> THE TASK
Lines that contain the string "Dashboard" are the ones to list; copy all of them from the records.

=== Section Start ===

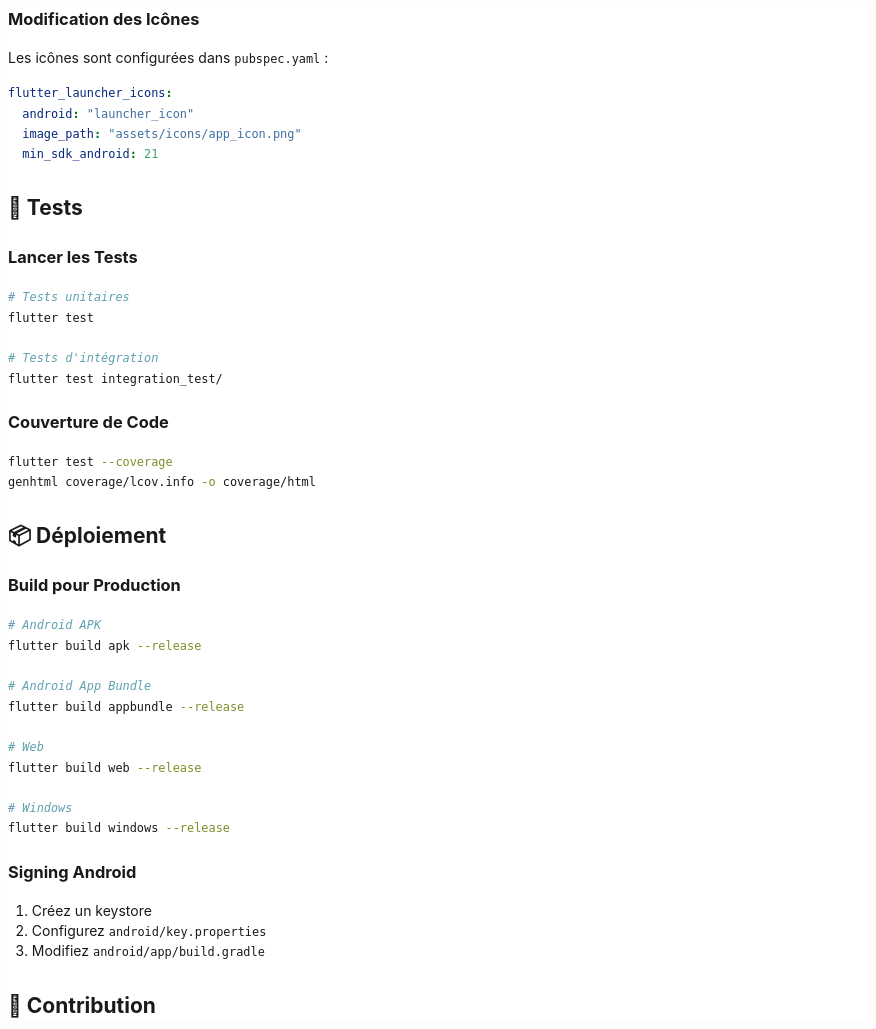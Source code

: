 ### Modification des Icônes
Les icônes sont configurées dans `pubspec.yaml` :
```yaml
flutter_launcher_icons:
  android: "launcher_icon"
  image_path: "assets/icons/app_icon.png"
  min_sdk_android: 21
```

## 🧪 Tests

### Lancer les Tests
```bash
# Tests unitaires
flutter test

# Tests d'intégration
flutter test integration_test/
```

### Couverture de Code
```bash
flutter test --coverage
genhtml coverage/lcov.info -o coverage/html
```

## 📦 Déploiement

### Build pour Production
```bash
# Android APK
flutter build apk --release

# Android App Bundle
flutter build appbundle --release

# Web
flutter build web --release

# Windows
flutter build windows --release
```

### Signing Android
1. Créez un keystore
2. Configurez `android/key.properties`
3. Modifiez `android/app/build.gradle`

## 🤝 Contribution
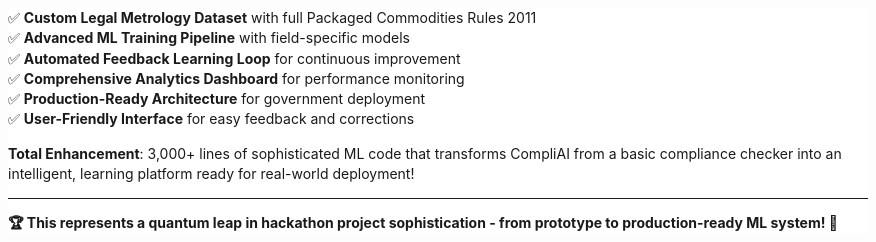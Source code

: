 ✅ **Custom Legal Metrology Dataset** with full Packaged Commodities Rules 2011  
✅ **Advanced ML Training Pipeline** with field-specific models  
✅ **Automated Feedback Learning Loop** for continuous improvement  
✅ **Comprehensive Analytics Dashboard** for performance monitoring  
✅ **Production-Ready Architecture** for government deployment  
✅ **User-Friendly Interface** for easy feedback and corrections  

**Total Enhancement**: 3,000+ lines of sophisticated ML code that transforms CompliAI from a basic compliance checker into an intelligent, learning platform ready for real-world deployment!

---

**🏆 This represents a quantum leap in hackathon project sophistication - from prototype to production-ready ML system! 🚀**
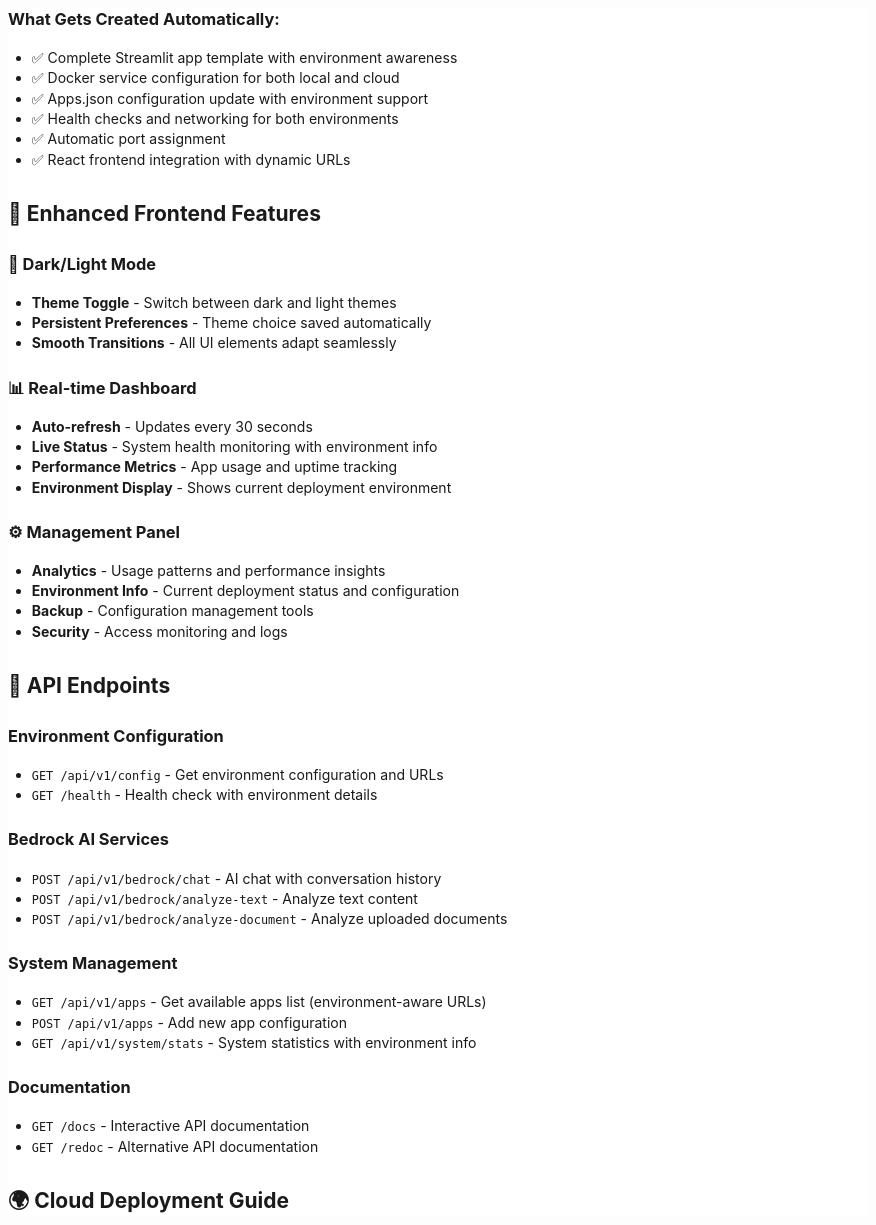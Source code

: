 ### What Gets Created Automatically:
- ✅ Complete Streamlit app template with environment awareness
- ✅ Docker service configuration for both local and cloud
- ✅ Apps.json configuration update with environment support
- ✅ Health checks and networking for both environments
- ✅ Automatic port assignment
- ✅ React frontend integration with dynamic URLs

## 🎨 Enhanced Frontend Features

### 🌙 Dark/Light Mode
- **Theme Toggle** - Switch between dark and light themes
- **Persistent Preferences** - Theme choice saved automatically
- **Smooth Transitions** - All UI elements adapt seamlessly

### 📊 Real-time Dashboard
- **Auto-refresh** - Updates every 30 seconds
- **Live Status** - System health monitoring with environment info
- **Performance Metrics** - App usage and uptime tracking
- **Environment Display** - Shows current deployment environment

### ⚙️ Management Panel
- **Analytics** - Usage patterns and performance insights
- **Environment Info** - Current deployment status and configuration
- **Backup** - Configuration management tools
- **Security** - Access monitoring and logs

## 🔧 API Endpoints

### Environment Configuration
- `GET /api/v1/config` - Get environment configuration and URLs
- `GET /health` - Health check with environment details

### Bedrock AI Services
- `POST /api/v1/bedrock/chat` - AI chat with conversation history
- `POST /api/v1/bedrock/analyze-text` - Analyze text content
- `POST /api/v1/bedrock/analyze-document` - Analyze uploaded documents

### System Management
- `GET /api/v1/apps` - Get available apps list (environment-aware URLs)
- `POST /api/v1/apps` - Add new app configuration
- `GET /api/v1/system/stats` - System statistics with environment info

### Documentation
- `GET /docs` - Interactive API documentation
- `GET /redoc` - Alternative API documentation

## 🌍 Cloud Deployment Guide
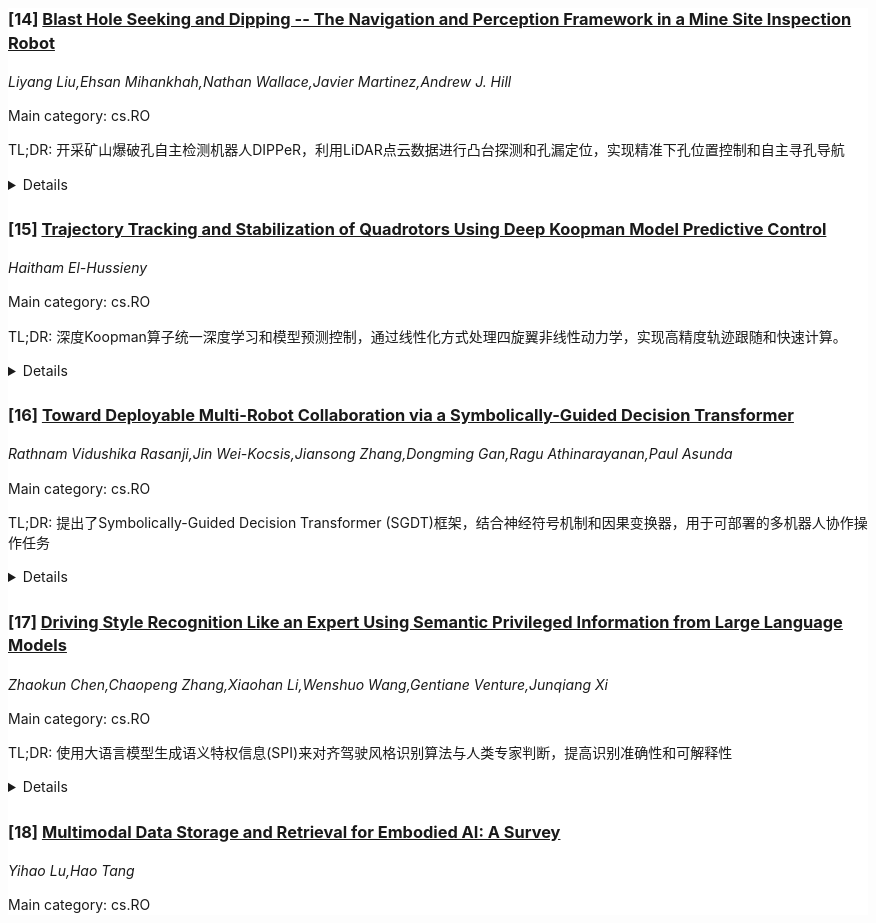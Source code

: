 ### [14] [Blast Hole Seeking and Dipping -- The Navigation and Perception Framework in a Mine Site Inspection Robot](https://arxiv.org/abs/2508.13785)
*Liyang Liu,Ehsan Mihankhah,Nathan Wallace,Javier Martinez,Andrew J. Hill*

Main category: cs.RO

TL;DR: 开采矿山爆破孔自主检测机器人DIPPeR，利用LiDAR点云数据进行凸台探测和孔漏定位，实现精准下孔位置控制和自主寻孔导航


<details><summary>Details</summary></details>


### [15] [Trajectory Tracking and Stabilization of Quadrotors Using Deep Koopman Model Predictive Control](https://arxiv.org/abs/2508.13795)
*Haitham El-Hussieny*

Main category: cs.RO

TL;DR: 深度Koopman算子统一深度学习和模型预测控制，通过线性化方式处理四旋翼非线性动力学，实现高精度轨迹跟随和快速计算。


<details><summary>Details</summary></details>


### [16] [Toward Deployable Multi-Robot Collaboration via a Symbolically-Guided Decision Transformer](https://arxiv.org/abs/2508.13877)
*Rathnam Vidushika Rasanji,Jin Wei-Kocsis,Jiansong Zhang,Dongming Gan,Ragu Athinarayanan,Paul Asunda*

Main category: cs.RO

TL;DR: 提出了Symbolically-Guided Decision Transformer (SGDT)框架，结合神经符号机制和因果变换器，用于可部署的多机器人协作操作任务


<details><summary>Details</summary></details>


### [17] [Driving Style Recognition Like an Expert Using Semantic Privileged Information from Large Language Models](https://arxiv.org/abs/2508.13881)
*Zhaokun Chen,Chaopeng Zhang,Xiaohan Li,Wenshuo Wang,Gentiane Venture,Junqiang Xi*

Main category: cs.RO

TL;DR: 使用大语言模型生成语义特权信息(SPI)来对齐驾驶风格识别算法与人类专家判断，提高识别准确性和可解释性


<details><summary>Details</summary></details>


### [18] [Multimodal Data Storage and Retrieval for Embodied AI: A Survey](https://arxiv.org/abs/2508.13901)
*Yihao Lu,Hao Tang*

Main category: cs.RO
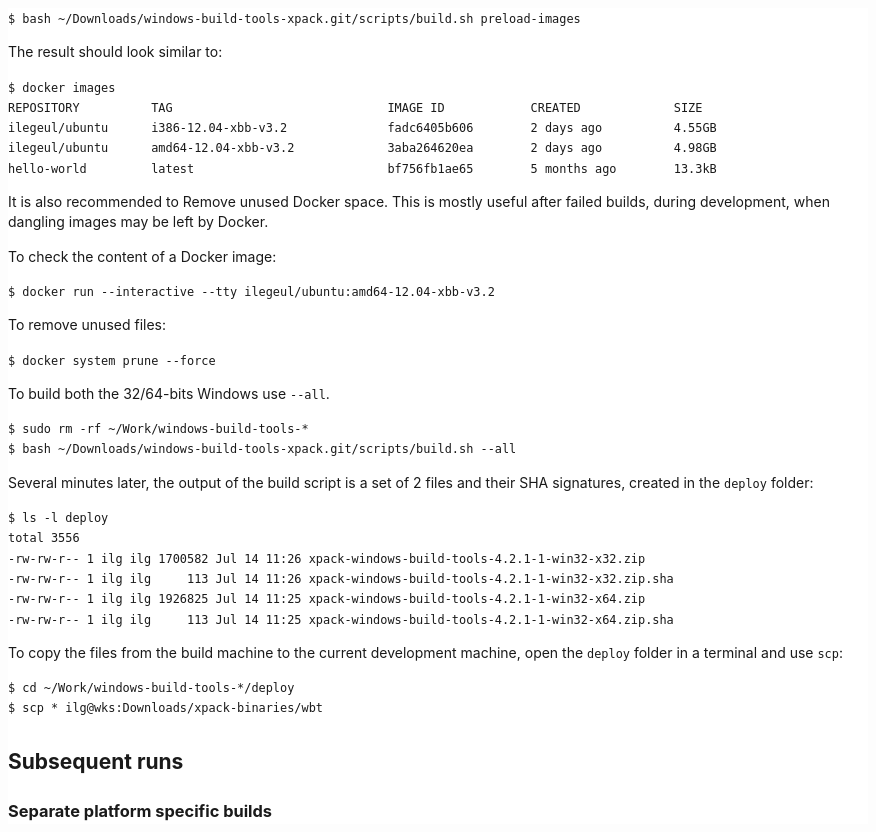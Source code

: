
 ```console
$ bash ~/Downloads/windows-build-tools-xpack.git/scripts/build.sh preload-images
```

The result should look similar to:

```console
$ docker images
REPOSITORY          TAG                              IMAGE ID            CREATED             SIZE
ilegeul/ubuntu      i386-12.04-xbb-v3.2              fadc6405b606        2 days ago          4.55GB
ilegeul/ubuntu      amd64-12.04-xbb-v3.2             3aba264620ea        2 days ago          4.98GB
hello-world         latest                           bf756fb1ae65        5 months ago        13.3kB
```

It is also recommended to Remove unused Docker space. This is mostly useful
after failed builds, during development, when dangling images may be left
by Docker.

To check the content of a Docker image:

```console
$ docker run --interactive --tty ilegeul/ubuntu:amd64-12.04-xbb-v3.2
```

To remove unused files:

```console
$ docker system prune --force
```

To build both the 32/64-bits Windows use `--all`.

```console
$ sudo rm -rf ~/Work/windows-build-tools-*
$ bash ~/Downloads/windows-build-tools-xpack.git/scripts/build.sh --all
```

Several minutes later, the output of the build script is a set of 2
files and their SHA signatures, created in the `deploy` folder:

```console
$ ls -l deploy
total 3556
-rw-rw-r-- 1 ilg ilg 1700582 Jul 14 11:26 xpack-windows-build-tools-4.2.1-1-win32-x32.zip
-rw-rw-r-- 1 ilg ilg     113 Jul 14 11:26 xpack-windows-build-tools-4.2.1-1-win32-x32.zip.sha
-rw-rw-r-- 1 ilg ilg 1926825 Jul 14 11:25 xpack-windows-build-tools-4.2.1-1-win32-x64.zip
-rw-rw-r-- 1 ilg ilg     113 Jul 14 11:25 xpack-windows-build-tools-4.2.1-1-win32-x64.zip.sha
```

To copy the files from the build machine to the current development machine, open the `deploy` folder in a terminal and use `scp`:

```console
$ cd ~/Work/windows-build-tools-*/deploy
$ scp * ilg@wks:Downloads/xpack-binaries/wbt
```

## Subsequent runs

### Separate platform specific builds
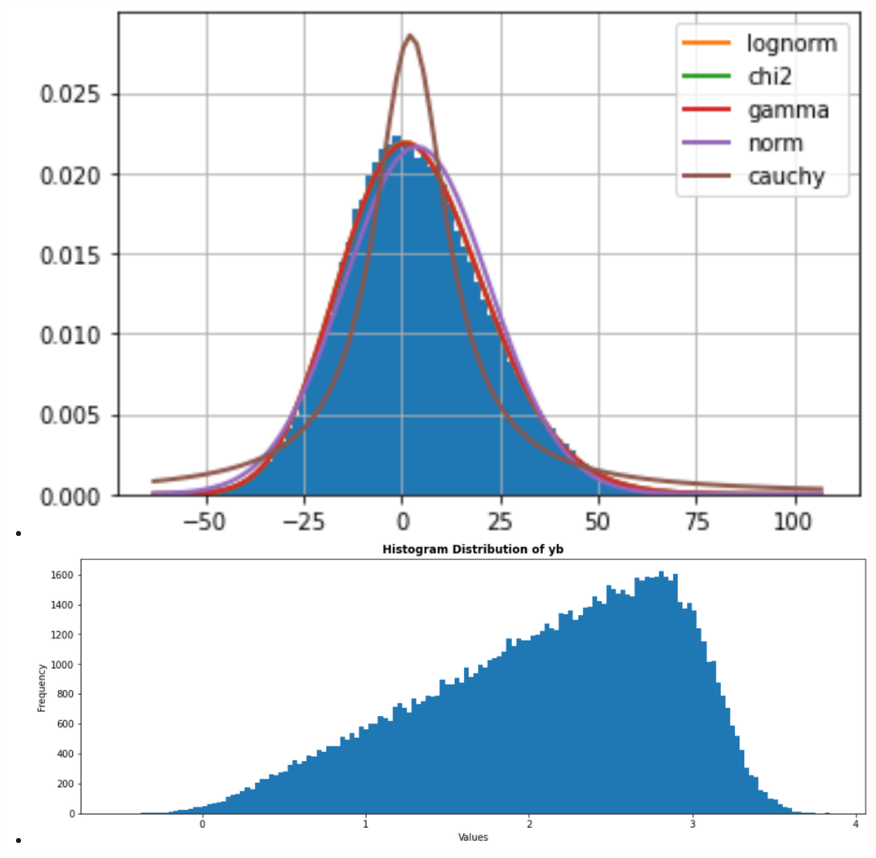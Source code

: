 * ![ds1_df - ya](Images/ds1HistogramDistributionya2.png)    
* ![ds1_df - yb](Images/ds1HistogramDistributionyb1.png)    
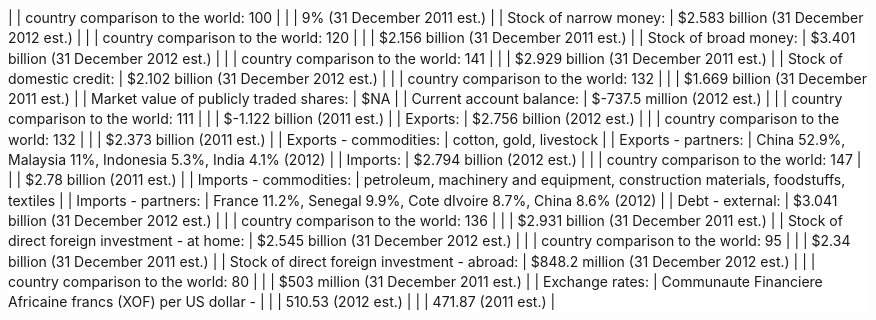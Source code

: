 | | country comparison to the world:   100 |
| | 9% (31 December 2011 est.) |
| Stock of narrow money: | $2.583 billion (31 December 2012 est.) |
| | country comparison to the world:   120 |
| | $2.156 billion (31 December 2011 est.) |
| Stock of broad money: | $3.401 billion (31 December 2012 est.) |
| | country comparison to the world:   141 |
| | $2.929 billion (31 December 2011 est.) |
| Stock of domestic credit: | $2.102 billion (31 December 2012 est.) |
| | country comparison to the world:   132 |
| | $1.669 billion (31 December 2011 est.) |
| Market value of publicly traded shares: | $NA |
| Current account balance: | $-737.5 million (2012 est.) |
| | country comparison to the world:   111 |
| | $-1.122 billion (2011 est.) |
| Exports: | $2.756 billion (2012 est.) |
| | country comparison to the world:   132 |
| | $2.373 billion (2011 est.) |
| Exports - commodities: | cotton, gold, livestock |
| Exports - partners: | China 52.9%, Malaysia 11%, Indonesia 5.3%, India 4.1% (2012) |
| Imports: | $2.794 billion (2012 est.) |
| | country comparison to the world:   147 |
| | $2.78 billion (2011 est.) |
| Imports - commodities: | petroleum, machinery and equipment, construction materials, foodstuffs, textiles |
| Imports - partners: | France 11.2%, Senegal 9.9%, Cote dIvoire 8.7%, China 8.6% (2012) |
| Debt - external: | $3.041 billion (31 December 2012 est.) |
| | country comparison to the world:   136 |
| | $2.931 billion (31 December 2011 est.) |
| Stock of direct foreign investment - at home: | $2.545 billion (31 December 2012 est.) |
| | country comparison to the world:   95 |
| | $2.34 billion (31 December 2011 est.) |
| Stock of direct foreign investment - abroad: | $848.2 million (31 December 2012 est.) |
| | country comparison to the world:   80 |
| | $503 million (31 December 2011 est.) |
| Exchange rates: | Communaute Financiere Africaine francs (XOF) per US dollar - |
| | 510.53 (2012 est.) |
| | 471.87 (2011 est.) |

=== Section End ===

> TASK ANSWER
✅ **Comprehensive Analytics Dashboard** for performance monitoring  
### 📊 Real-time Dashboard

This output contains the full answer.